[Stored items from a collection]
◇ ◇ ◇

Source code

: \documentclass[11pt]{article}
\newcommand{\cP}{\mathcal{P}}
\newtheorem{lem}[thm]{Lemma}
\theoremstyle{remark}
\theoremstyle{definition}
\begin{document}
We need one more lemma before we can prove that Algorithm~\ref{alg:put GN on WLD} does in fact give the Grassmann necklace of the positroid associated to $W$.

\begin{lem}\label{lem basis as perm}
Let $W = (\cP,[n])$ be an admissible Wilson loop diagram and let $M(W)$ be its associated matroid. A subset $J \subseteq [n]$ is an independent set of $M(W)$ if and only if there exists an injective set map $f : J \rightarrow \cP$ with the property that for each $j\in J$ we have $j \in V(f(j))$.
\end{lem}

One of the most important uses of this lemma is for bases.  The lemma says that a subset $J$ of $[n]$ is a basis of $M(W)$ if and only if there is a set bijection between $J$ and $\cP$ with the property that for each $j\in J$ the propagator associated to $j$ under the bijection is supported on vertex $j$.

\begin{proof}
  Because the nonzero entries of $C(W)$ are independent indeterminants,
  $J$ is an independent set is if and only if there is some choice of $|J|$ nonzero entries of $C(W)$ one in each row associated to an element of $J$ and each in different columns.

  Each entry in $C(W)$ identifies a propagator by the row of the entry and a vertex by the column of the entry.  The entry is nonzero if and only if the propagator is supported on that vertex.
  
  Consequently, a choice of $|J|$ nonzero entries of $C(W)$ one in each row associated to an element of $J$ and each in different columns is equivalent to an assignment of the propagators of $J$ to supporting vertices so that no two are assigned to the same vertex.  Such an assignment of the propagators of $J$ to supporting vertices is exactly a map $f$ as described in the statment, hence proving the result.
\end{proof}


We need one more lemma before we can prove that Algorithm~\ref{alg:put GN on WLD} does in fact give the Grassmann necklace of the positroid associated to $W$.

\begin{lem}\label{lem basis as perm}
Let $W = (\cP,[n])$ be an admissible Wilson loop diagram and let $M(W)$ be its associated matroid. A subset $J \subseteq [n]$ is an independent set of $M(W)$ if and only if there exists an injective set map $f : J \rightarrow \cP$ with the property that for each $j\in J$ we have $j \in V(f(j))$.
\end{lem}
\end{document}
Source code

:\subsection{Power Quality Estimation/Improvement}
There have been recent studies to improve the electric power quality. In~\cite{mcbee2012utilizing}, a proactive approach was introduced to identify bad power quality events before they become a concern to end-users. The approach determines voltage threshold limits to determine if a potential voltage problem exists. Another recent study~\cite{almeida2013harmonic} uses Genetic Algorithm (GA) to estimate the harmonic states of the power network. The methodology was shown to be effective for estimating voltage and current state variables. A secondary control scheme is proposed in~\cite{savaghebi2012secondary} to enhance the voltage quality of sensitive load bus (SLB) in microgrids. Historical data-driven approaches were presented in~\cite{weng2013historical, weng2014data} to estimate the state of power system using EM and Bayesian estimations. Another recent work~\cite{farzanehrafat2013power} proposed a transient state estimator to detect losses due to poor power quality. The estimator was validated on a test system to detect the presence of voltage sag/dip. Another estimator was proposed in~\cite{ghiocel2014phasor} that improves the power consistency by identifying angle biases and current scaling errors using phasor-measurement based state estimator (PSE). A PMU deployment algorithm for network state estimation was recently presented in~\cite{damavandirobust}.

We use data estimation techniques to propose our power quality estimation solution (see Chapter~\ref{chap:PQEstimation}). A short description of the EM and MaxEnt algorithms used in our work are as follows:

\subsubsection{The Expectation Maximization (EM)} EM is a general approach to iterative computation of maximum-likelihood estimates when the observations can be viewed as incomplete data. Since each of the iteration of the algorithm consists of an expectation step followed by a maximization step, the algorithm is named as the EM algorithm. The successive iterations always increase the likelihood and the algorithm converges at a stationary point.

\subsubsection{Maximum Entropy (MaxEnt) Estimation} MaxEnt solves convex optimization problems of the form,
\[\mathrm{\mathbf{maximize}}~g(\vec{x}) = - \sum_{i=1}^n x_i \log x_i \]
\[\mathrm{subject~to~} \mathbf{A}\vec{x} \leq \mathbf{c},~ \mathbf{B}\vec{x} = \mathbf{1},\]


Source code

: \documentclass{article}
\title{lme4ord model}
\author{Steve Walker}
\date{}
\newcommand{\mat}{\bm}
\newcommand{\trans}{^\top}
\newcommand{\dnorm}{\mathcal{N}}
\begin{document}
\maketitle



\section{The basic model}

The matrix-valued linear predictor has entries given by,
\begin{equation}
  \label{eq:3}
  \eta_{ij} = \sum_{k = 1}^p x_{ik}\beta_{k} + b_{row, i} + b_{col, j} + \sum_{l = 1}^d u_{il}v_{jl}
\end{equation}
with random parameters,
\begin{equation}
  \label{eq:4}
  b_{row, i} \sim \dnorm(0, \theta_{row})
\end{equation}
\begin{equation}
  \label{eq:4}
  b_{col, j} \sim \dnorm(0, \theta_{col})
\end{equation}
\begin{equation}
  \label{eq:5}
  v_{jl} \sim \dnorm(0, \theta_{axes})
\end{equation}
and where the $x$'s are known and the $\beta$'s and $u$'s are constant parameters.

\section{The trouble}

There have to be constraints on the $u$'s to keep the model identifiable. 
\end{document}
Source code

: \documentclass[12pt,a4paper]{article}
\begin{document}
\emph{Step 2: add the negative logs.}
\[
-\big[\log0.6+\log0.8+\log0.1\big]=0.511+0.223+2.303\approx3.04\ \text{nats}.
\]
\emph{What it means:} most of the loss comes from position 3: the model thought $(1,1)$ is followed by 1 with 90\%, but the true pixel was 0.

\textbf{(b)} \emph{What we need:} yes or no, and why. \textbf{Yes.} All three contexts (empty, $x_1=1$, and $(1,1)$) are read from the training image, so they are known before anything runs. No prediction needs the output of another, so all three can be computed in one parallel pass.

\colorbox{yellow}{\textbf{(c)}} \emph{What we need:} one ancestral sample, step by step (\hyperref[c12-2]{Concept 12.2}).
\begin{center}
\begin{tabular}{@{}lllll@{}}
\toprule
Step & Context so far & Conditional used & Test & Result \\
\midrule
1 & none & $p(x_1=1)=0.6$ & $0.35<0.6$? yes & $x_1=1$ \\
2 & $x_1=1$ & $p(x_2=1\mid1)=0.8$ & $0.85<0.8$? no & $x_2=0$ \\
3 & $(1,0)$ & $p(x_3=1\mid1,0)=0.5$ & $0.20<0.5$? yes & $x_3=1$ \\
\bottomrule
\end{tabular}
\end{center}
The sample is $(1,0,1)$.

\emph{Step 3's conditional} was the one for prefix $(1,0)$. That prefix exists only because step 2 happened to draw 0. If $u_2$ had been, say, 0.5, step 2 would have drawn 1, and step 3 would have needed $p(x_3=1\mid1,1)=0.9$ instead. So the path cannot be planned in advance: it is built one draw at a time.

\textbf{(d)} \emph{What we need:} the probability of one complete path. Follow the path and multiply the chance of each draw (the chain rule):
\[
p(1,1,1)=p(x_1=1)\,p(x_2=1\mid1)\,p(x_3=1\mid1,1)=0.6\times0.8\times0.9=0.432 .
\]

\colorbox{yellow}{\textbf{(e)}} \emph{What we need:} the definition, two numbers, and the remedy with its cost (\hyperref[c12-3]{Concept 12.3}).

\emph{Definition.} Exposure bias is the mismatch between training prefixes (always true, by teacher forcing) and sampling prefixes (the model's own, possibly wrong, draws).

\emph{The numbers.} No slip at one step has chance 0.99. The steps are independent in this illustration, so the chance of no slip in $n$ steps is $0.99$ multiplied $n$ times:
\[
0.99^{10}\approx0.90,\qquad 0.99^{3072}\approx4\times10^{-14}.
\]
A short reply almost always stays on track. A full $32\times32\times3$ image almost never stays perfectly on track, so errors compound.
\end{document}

◇ ◇ ◇

→ What this task involves
Print the records above in full, exactly.

→ Answer area
Source code

: \documentclass[11pt]{article}
\newcommand{\cP}{\mathcal{P}}
\newtheorem{lem}[thm]{Lemma}
\theoremstyle{remark}
\theoremstyle{definition}
\begin{document}
We need one more lemma before we can prove that Algorithm~\ref{alg:put GN on WLD} does in fact give the Grassmann necklace of the positroid associated to $W$.

\begin{lem}\label{lem basis as perm}
Let $W = (\cP,[n])$ be an admissible Wilson loop diagram and let $M(W)$ be its associated matroid. A subset $J \subseteq [n]$ is an independent set of $M(W)$ if and only if there exists an injective set map $f : J \rightarrow \cP$ with the property that for each $j\in J$ we have $j \in V(f(j))$.
\end{lem}

One of the most important uses of this lemma is for bases.  The lemma says that a subset $J$ of $[n]$ is a basis of $M(W)$ if and only if there is a set bijection between $J$ and $\cP$ with the property that for each $j\in J$ the propagator associated to $j$ under the bijection is supported on vertex $j$.

\begin{proof}
  Because the nonzero entries of $C(W)$ are independent indeterminants,
  $J$ is an independent set is if and only if there is some choice of $|J|$ nonzero entries of $C(W)$ one in each row associated to an element of $J$ and each in different columns.

  Each entry in $C(W)$ identifies a propagator by the row of the entry and a vertex by the column of the entry.  The entry is nonzero if and only if the propagator is supported on that vertex.
  
  Consequently, a choice of $|J|$ nonzero entries of $C(W)$ one in each row associated to an element of $J$ and each in different columns is equivalent to an assignment of the propagators of $J$ to supporting vertices so that no two are assigned to the same vertex.  Such an assignment of the propagators of $J$ to supporting vertices is exactly a map $f$ as described in the statment, hence proving the result.
\end{proof}


We need one more lemma before we can prove that Algorithm~\ref{alg:put GN on WLD} does in fact give the Grassmann necklace of the positroid associated to $W$.

\begin{lem}\label{lem basis as perm}
Let $W = (\cP,[n])$ be an admissible Wilson loop diagram and let $M(W)$ be its associated matroid. A subset $J \subseteq [n]$ is an independent set of $M(W)$ if and only if there exists an injective set map $f : J \rightarrow \cP$ with the property that for each $j\in J$ we have $j \in V(f(j))$.
\end{lem}
\end{document}
Source code

:\subsection{Power Quality Estimation/Improvement}
There have been recent studies to improve the electric power quality. In~\cite{mcbee2012utilizing}, a proactive approach was introduced to identify bad power quality events before they become a concern to end-users. The approach determines voltage threshold limits to determine if a potential voltage problem exists. Another recent study~\cite{almeida2013harmonic} uses Genetic Algorithm (GA) to estimate the harmonic states of the power network. The methodology was shown to be effective for estimating voltage and current state variables. A secondary control scheme is proposed in~\cite{savaghebi2012secondary} to enhance the voltage quality of sensitive load bus (SLB) in microgrids. Historical data-driven approaches were presented in~\cite{weng2013historical, weng2014data} to estimate the state of power system using EM and Bayesian estimations. Another recent work~\cite{farzanehrafat2013power} proposed a transient state estimator to detect losses due to poor power quality. The estimator was validated on a test system to detect the presence of voltage sag/dip. Another estimator was proposed in~\cite{ghiocel2014phasor} that improves the power consistency by identifying angle biases and current scaling errors using phasor-measurement based state estimator (PSE). A PMU deployment algorithm for network state estimation was recently presented in~\cite{damavandirobust}.

We use data estimation techniques to propose our power quality estimation solution (see Chapter~\ref{chap:PQEstimation}). A short description of the EM and MaxEnt algorithms used in our work are as follows:

\subsubsection{The Expectation Maximization (EM)} EM is a general approach to iterative computation of maximum-likelihood estimates when the observations can be viewed as incomplete data. Since each of the iteration of the algorithm consists of an expectation step followed by a maximization step, the algorithm is named as the EM algorithm. The successive iterations always increase the likelihood and the algorithm converges at a stationary point.

\subsubsection{Maximum Entropy (MaxEnt) Estimation} MaxEnt solves convex optimization problems of the form,
\[\mathrm{\mathbf{maximize}}~g(\vec{x}) = - \sum_{i=1}^n x_i \log x_i \]
\[\mathrm{subject~to~} \mathbf{A}\vec{x} \leq \mathbf{c},~ \mathbf{B}\vec{x} = \mathbf{1},\]


Source code

: \documentclass{article}
\title{lme4ord model}
\author{Steve Walker}
\date{}
\newcommand{\mat}{\bm}
\newcommand{\trans}{^\top}
\newcommand{\dnorm}{\mathcal{N}}
\begin{document}
\maketitle



\section{The basic model}

The matrix-valued linear predictor has entries given by,
\begin{equation}
  \label{eq:3}
  \eta_{ij} = \sum_{k = 1}^p x_{ik}\beta_{k} + b_{row, i} + b_{col, j} + \sum_{l = 1}^d u_{il}v_{jl}
\end{equation}
with random parameters,
\begin{equation}
  \label{eq:4}
  b_{row, i} \sim \dnorm(0, \theta_{row})
\end{equation}
\begin{equation}
  \label{eq:4}
  b_{col, j} \sim \dnorm(0, \theta_{col})
\end{equation}
\begin{equation}
  \label{eq:5}
  v_{jl} \sim \dnorm(0, \theta_{axes})
\end{equation}
and where the $x$'s are known and the $\beta$'s and $u$'s are constant parameters.

\section{The trouble}

There have to be constraints on the $u$'s to keep the model identifiable. 
\end{document}
Source code

: \documentclass[12pt,a4paper]{article}
\begin{document}
\emph{Step 2: add the negative logs.}
\[
-\big[\log0.6+\log0.8+\log0.1\big]=0.511+0.223+2.303\approx3.04\ \text{nats}.
\]
\emph{What it means:} most of the loss comes from position 3: the model thought $(1,1)$ is followed by 1 with 90\%, but the true pixel was 0.

\textbf{(b)} \emph{What we need:} yes or no, and why. \textbf{Yes.} All three contexts (empty, $x_1=1$, and $(1,1)$) are read from the training image, so they are known before anything runs. No prediction needs the output of another, so all three can be computed in one parallel pass.

\colorbox{yellow}{\textbf{(c)}} \emph{What we need:} one ancestral sample, step by step (\hyperref[c12-2]{Concept 12.2}).
\begin{center}
\begin{tabular}{@{}lllll@{}}
\toprule
Step & Context so far & Conditional used & Test & Result \\
\midrule
1 & none & $p(x_1=1)=0.6$ & $0.35<0.6$? yes & $x_1=1$ \\
2 & $x_1=1$ & $p(x_2=1\mid1)=0.8$ & $0.85<0.8$? no & $x_2=0$ \\
3 & $(1,0)$ & $p(x_3=1\mid1,0)=0.5$ & $0.20<0.5$? yes & $x_3=1$ \\
\bottomrule
\end{tabular}
\end{center}
The sample is $(1,0,1)$.

\emph{Step 3's conditional} was the one for prefix $(1,0)$. That prefix exists only because step 2 happened to draw 0. If $u_2$ had been, say, 0.5, step 2 would have drawn 1, and step 3 would have needed $p(x_3=1\mid1,1)=0.9$ instead. So the path cannot be planned in advance: it is built one draw at a time.

\textbf{(d)} \emph{What we need:} the probability of one complete path. Follow the path and multiply the chance of each draw (the chain rule):
\[
p(1,1,1)=p(x_1=1)\,p(x_2=1\mid1)\,p(x_3=1\mid1,1)=0.6\times0.8\times0.9=0.432 .
\]

\colorbox{yellow}{\textbf{(e)}} \emph{What we need:} the definition, two numbers, and the remedy with its cost (\hyperref[c12-3]{Concept 12.3}).

\emph{Definition.} Exposure bias is the mismatch between training prefixes (always true, by teacher forcing) and sampling prefixes (the model's own, possibly wrong, draws).

\emph{The numbers.} No slip at one step has chance 0.99. The steps are independent in this illustration, so the chance of no slip in $n$ steps is $0.99$ multiplied $n$ times:
\[
0.99^{10}\approx0.90,\qquad 0.99^{3072}\approx4\times10^{-14}.
\]
A short reply almost always stays on track. A full $32\times32\times3$ image almost never stays perfectly on track, so errors compound.
\end{document}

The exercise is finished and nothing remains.